> [Extracted material]
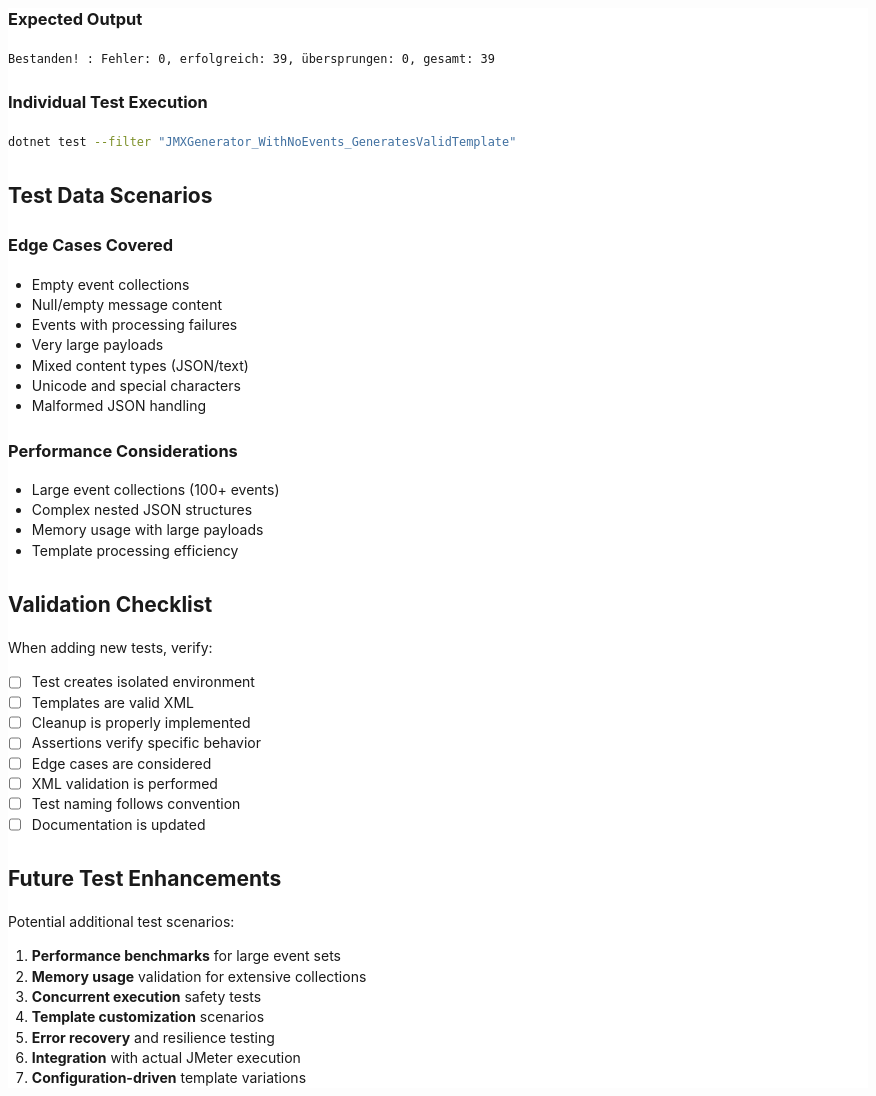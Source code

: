### Expected Output
```
Bestanden! : Fehler: 0, erfolgreich: 39, übersprungen: 0, gesamt: 39
```

### Individual Test Execution
```bash
dotnet test --filter "JMXGenerator_WithNoEvents_GeneratesValidTemplate"
```

## Test Data Scenarios

### Edge Cases Covered
- Empty event collections
- Null/empty message content  
- Events with processing failures
- Very large payloads
- Mixed content types (JSON/text)
- Unicode and special characters
- Malformed JSON handling

### Performance Considerations
- Large event collections (100+ events)
- Complex nested JSON structures
- Memory usage with large payloads
- Template processing efficiency

## Validation Checklist

When adding new tests, verify:

- [ ] Test creates isolated environment
- [ ] Templates are valid XML
- [ ] Cleanup is properly implemented
- [ ] Assertions verify specific behavior
- [ ] Edge cases are considered
- [ ] XML validation is performed
- [ ] Test naming follows convention
- [ ] Documentation is updated

## Future Test Enhancements

Potential additional test scenarios:

1. **Performance benchmarks** for large event sets
2. **Memory usage** validation for extensive collections  
3. **Concurrent execution** safety tests
4. **Template customization** scenarios
5. **Error recovery** and resilience testing
6. **Integration** with actual JMeter execution
7. **Configuration-driven** template variations
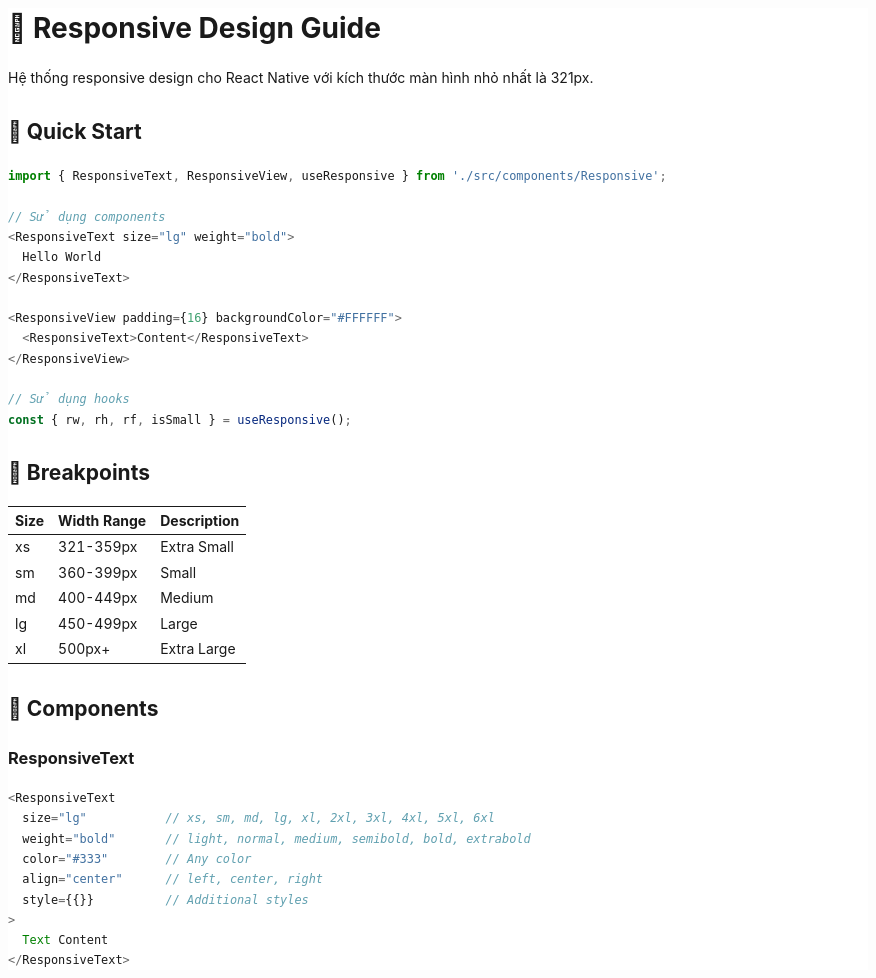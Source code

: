 # 📱 Responsive Design Guide

Hệ thống responsive design cho React Native với kích thước màn hình nhỏ nhất là 321px.

## 🚀 Quick Start

```javascript
import { ResponsiveText, ResponsiveView, useResponsive } from './src/components/Responsive';

// Sử dụng components
<ResponsiveText size="lg" weight="bold">
  Hello World
</ResponsiveText>

<ResponsiveView padding={16} backgroundColor="#FFFFFF">
  <ResponsiveText>Content</ResponsiveText>
</ResponsiveView>

// Sử dụng hooks
const { rw, rh, rf, isSmall } = useResponsive();
```

## 📏 Breakpoints

| Size | Width Range | Description |
|------|-------------|-------------|
| xs   | 321-359px   | Extra Small |
| sm   | 360-399px   | Small       |
| md   | 400-449px   | Medium      |
| lg   | 450-499px   | Large       |
| xl   | 500px+      | Extra Large |

## 🎨 Components

### ResponsiveText

```javascript
<ResponsiveText
  size="lg"           // xs, sm, md, lg, xl, 2xl, 3xl, 4xl, 5xl, 6xl
  weight="bold"       // light, normal, medium, semibold, bold, extrabold
  color="#333"        // Any color
  align="center"      // left, center, right
  style={{}}          // Additional styles
>
  Text Content
</ResponsiveText>
```
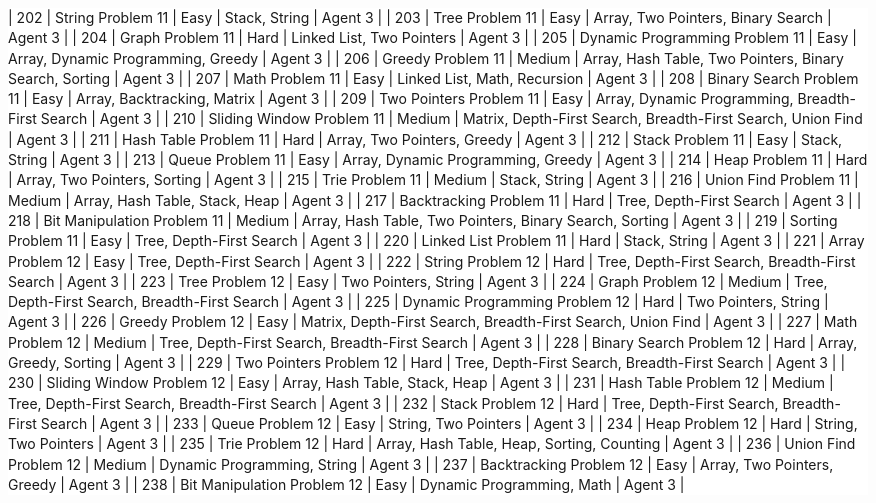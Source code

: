 | 202 | String Problem 11 | Easy | Stack, String | Agent 3 |
| 203 | Tree Problem 11 | Easy | Array, Two Pointers, Binary Search | Agent 3 |
| 204 | Graph Problem 11 | Hard | Linked List, Two Pointers | Agent 3 |
| 205 | Dynamic Programming Problem 11 | Easy | Array, Dynamic Programming, Greedy | Agent 3 |
| 206 | Greedy Problem 11 | Medium | Array, Hash Table, Two Pointers, Binary Search, Sorting | Agent 3 |
| 207 | Math Problem 11 | Easy | Linked List, Math, Recursion | Agent 3 |
| 208 | Binary Search Problem 11 | Easy | Array, Backtracking, Matrix | Agent 3 |
| 209 | Two Pointers Problem 11 | Easy | Array, Dynamic Programming, Breadth-First Search | Agent 3 |
| 210 | Sliding Window Problem 11 | Medium | Matrix, Depth-First Search, Breadth-First Search, Union Find | Agent 3 |
| 211 | Hash Table Problem 11 | Hard | Array, Two Pointers, Greedy | Agent 3 |
| 212 | Stack Problem 11 | Easy | Stack, String | Agent 3 |
| 213 | Queue Problem 11 | Easy | Array, Dynamic Programming, Greedy | Agent 3 |
| 214 | Heap Problem 11 | Hard | Array, Two Pointers, Sorting | Agent 3 |
| 215 | Trie Problem 11 | Medium | Stack, String | Agent 3 |
| 216 | Union Find Problem 11 | Medium | Array, Hash Table, Stack, Heap | Agent 3 |
| 217 | Backtracking Problem 11 | Hard | Tree, Depth-First Search | Agent 3 |
| 218 | Bit Manipulation Problem 11 | Medium | Array, Hash Table, Two Pointers, Binary Search, Sorting | Agent 3 |
| 219 | Sorting Problem 11 | Easy | Tree, Depth-First Search | Agent 3 |
| 220 | Linked List Problem 11 | Hard | Stack, String | Agent 3 |
| 221 | Array Problem 12 | Easy | Tree, Depth-First Search | Agent 3 |
| 222 | String Problem 12 | Hard | Tree, Depth-First Search, Breadth-First Search | Agent 3 |
| 223 | Tree Problem 12 | Easy | Two Pointers, String | Agent 3 |
| 224 | Graph Problem 12 | Medium | Tree, Depth-First Search, Breadth-First Search | Agent 3 |
| 225 | Dynamic Programming Problem 12 | Hard | Two Pointers, String | Agent 3 |
| 226 | Greedy Problem 12 | Easy | Matrix, Depth-First Search, Breadth-First Search, Union Find | Agent 3 |
| 227 | Math Problem 12 | Medium | Tree, Depth-First Search, Breadth-First Search | Agent 3 |
| 228 | Binary Search Problem 12 | Hard | Array, Greedy, Sorting | Agent 3 |
| 229 | Two Pointers Problem 12 | Hard | Tree, Depth-First Search, Breadth-First Search | Agent 3 |
| 230 | Sliding Window Problem 12 | Easy | Array, Hash Table, Stack, Heap | Agent 3 |
| 231 | Hash Table Problem 12 | Medium | Tree, Depth-First Search, Breadth-First Search | Agent 3 |
| 232 | Stack Problem 12 | Hard | Tree, Depth-First Search, Breadth-First Search | Agent 3 |
| 233 | Queue Problem 12 | Easy | String, Two Pointers | Agent 3 |
| 234 | Heap Problem 12 | Hard | String, Two Pointers | Agent 3 |
| 235 | Trie Problem 12 | Hard | Array, Hash Table, Heap, Sorting, Counting | Agent 3 |
| 236 | Union Find Problem 12 | Medium | Dynamic Programming, String | Agent 3 |
| 237 | Backtracking Problem 12 | Easy | Array, Two Pointers, Greedy | Agent 3 |
| 238 | Bit Manipulation Problem 12 | Easy | Dynamic Programming, Math | Agent 3 |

> [Problem to work on] Transcribe all of the listing precisely. The images stay out of it.

> [Reply to the task]
Source code

:### Expected Output
```
Bestanden! : Fehler: 0, erfolgreich: 39, übersprungen: 0, gesamt: 39
```

### Individual Test Execution
```bash
dotnet test --filter "JMXGenerator_WithNoEvents_GeneratesValidTemplate"
```

## Test Data Scenarios

### Edge Cases Covered
- Empty event collections
- Null/empty message content  
- Events with processing failures
- Very large payloads
- Mixed content types (JSON/text)
- Unicode and special characters
- Malformed JSON handling

### Performance Considerations
- Large event collections (100+ events)
- Complex nested JSON structures
- Memory usage with large payloads
- Template processing efficiency

## Validation Checklist

When adding new tests, verify:

- [ ] Test creates isolated environment
- [ ] Templates are valid XML
- [ ] Cleanup is properly implemented
- [ ] Assertions verify specific behavior
- [ ] Edge cases are considered
- [ ] XML validation is performed
- [ ] Test naming follows convention
- [ ] Documentation is updated

## Future Test Enhancements

Potential additional test scenarios:

1. **Performance benchmarks** for large event sets
2. **Memory usage** validation for extensive collections  
3. **Concurrent execution** safety tests
4. **Template customization** scenarios
5. **Error recovery** and resilience testing
6. **Integration** with actual JMeter execution
7. **Configuration-driven** template variations
Source code

: # 📱 Responsive Design Guide

Hệ thống responsive design cho React Native với kích thước màn hình nhỏ nhất là 321px.

## 🚀 Quick Start

```javascript
import { ResponsiveText, ResponsiveView, useResponsive } from './src/components/Responsive';

// Sử dụng components
<ResponsiveText size="lg" weight="bold">
  Hello World
</ResponsiveText>

<ResponsiveView padding={16} backgroundColor="#FFFFFF">
  <ResponsiveText>Content</ResponsiveText>
</ResponsiveView>

// Sử dụng hooks
const { rw, rh, rf, isSmall } = useResponsive();
```

## 📏 Breakpoints

| Size | Width Range | Description |
|------|-------------|-------------|
| xs   | 321-359px   | Extra Small |
| sm   | 360-399px   | Small       |
| md   | 400-449px   | Medium      |
| lg   | 450-499px   | Large       |
| xl   | 500px+      | Extra Large |

## 🎨 Components

### ResponsiveText

```javascript
<ResponsiveText
  size="lg"           // xs, sm, md, lg, xl, 2xl, 3xl, 4xl, 5xl, 6xl
  weight="bold"       // light, normal, medium, semibold, bold, extrabold
  color="#333"        // Any color
  align="center"      // left, center, right
  style={{}}          // Additional styles
>
  Text Content
</ResponsiveText>
```
Source code

: | 202 | String Problem 11 | Easy | Stack, String | Agent 3 |
| 203 | Tree Problem 11 | Easy | Array, Two Pointers, Binary Search | Agent 3 |
| 204 | Graph Problem 11 | Hard | Linked List, Two Pointers | Agent 3 |
| 205 | Dynamic Programming Problem 11 | Easy | Array, Dynamic Programming, Greedy | Agent 3 |
| 206 | Greedy Problem 11 | Medium | Array, Hash Table, Two Pointers, Binary Search, Sorting | Agent 3 |
| 207 | Math Problem 11 | Easy | Linked List, Math, Recursion | Agent 3 |
| 208 | Binary Search Problem 11 | Easy | Array, Backtracking, Matrix | Agent 3 |
| 209 | Two Pointers Problem 11 | Easy | Array, Dynamic Programming, Breadth-First Search | Agent 3 |
| 210 | Sliding Window Problem 11 | Medium | Matrix, Depth-First Search, Breadth-First Search, Union Find | Agent 3 |
| 211 | Hash Table Problem 11 | Hard | Array, Two Pointers, Greedy | Agent 3 |
| 212 | Stack Problem 11 | Easy | Stack, String | Agent 3 |
| 213 | Queue Problem 11 | Easy | Array, Dynamic Programming, Greedy | Agent 3 |
| 214 | Heap Problem 11 | Hard | Array, Two Pointers, Sorting | Agent 3 |
| 215 | Trie Problem 11 | Medium | Stack, String | Agent 3 |
| 216 | Union Find Problem 11 | Medium | Array, Hash Table, Stack, Heap | Agent 3 |
| 217 | Backtracking Problem 11 | Hard | Tree, Depth-First Search | Agent 3 |
| 218 | Bit Manipulation Problem 11 | Medium | Array, Hash Table, Two Pointers, Binary Search, Sorting | Agent 3 |
| 219 | Sorting Problem 11 | Easy | Tree, Depth-First Search | Agent 3 |
| 220 | Linked List Problem 11 | Hard | Stack, String | Agent 3 |
| 221 | Array Problem 12 | Easy | Tree, Depth-First Search | Agent 3 |
| 222 | String Problem 12 | Hard | Tree, Depth-First Search, Breadth-First Search | Agent 3 |
| 223 | Tree Problem 12 | Easy | Two Pointers, String | Agent 3 |
| 224 | Graph Problem 12 | Medium | Tree, Depth-First Search, Breadth-First Search | Agent 3 |
| 225 | Dynamic Programming Problem 12 | Hard | Two Pointers, String | Agent 3 |
| 226 | Greedy Problem 12 | Easy | Matrix, Depth-First Search, Breadth-First Search, Union Find | Agent 3 |
| 227 | Math Problem 12 | Medium | Tree, Depth-First Search, Breadth-First Search | Agent 3 |
| 228 | Binary Search Problem 12 | Hard | Array, Greedy, Sorting | Agent 3 |
| 229 | Two Pointers Problem 12 | Hard | Tree, Depth-First Search, Breadth-First Search | Agent 3 |
| 230 | Sliding Window Problem 12 | Easy | Array, Hash Table, Stack, Heap | Agent 3 |
| 231 | Hash Table Problem 12 | Medium | Tree, Depth-First Search, Breadth-First Search | Agent 3 |
| 232 | Stack Problem 12 | Hard | Tree, Depth-First Search, Breadth-First Search | Agent 3 |
| 233 | Queue Problem 12 | Easy | String, Two Pointers | Agent 3 |
| 234 | Heap Problem 12 | Hard | String, Two Pointers | Agent 3 |
| 235 | Trie Problem 12 | Hard | Array, Hash Table, Heap, Sorting, Counting | Agent 3 |
| 236 | Union Find Problem 12 | Medium | Dynamic Programming, String | Agent 3 |
| 237 | Backtracking Problem 12 | Easy | Array, Two Pointers, Greedy | Agent 3 |
| 238 | Bit Manipulation Problem 12 | Easy | Dynamic Programming, Math | Agent 3 |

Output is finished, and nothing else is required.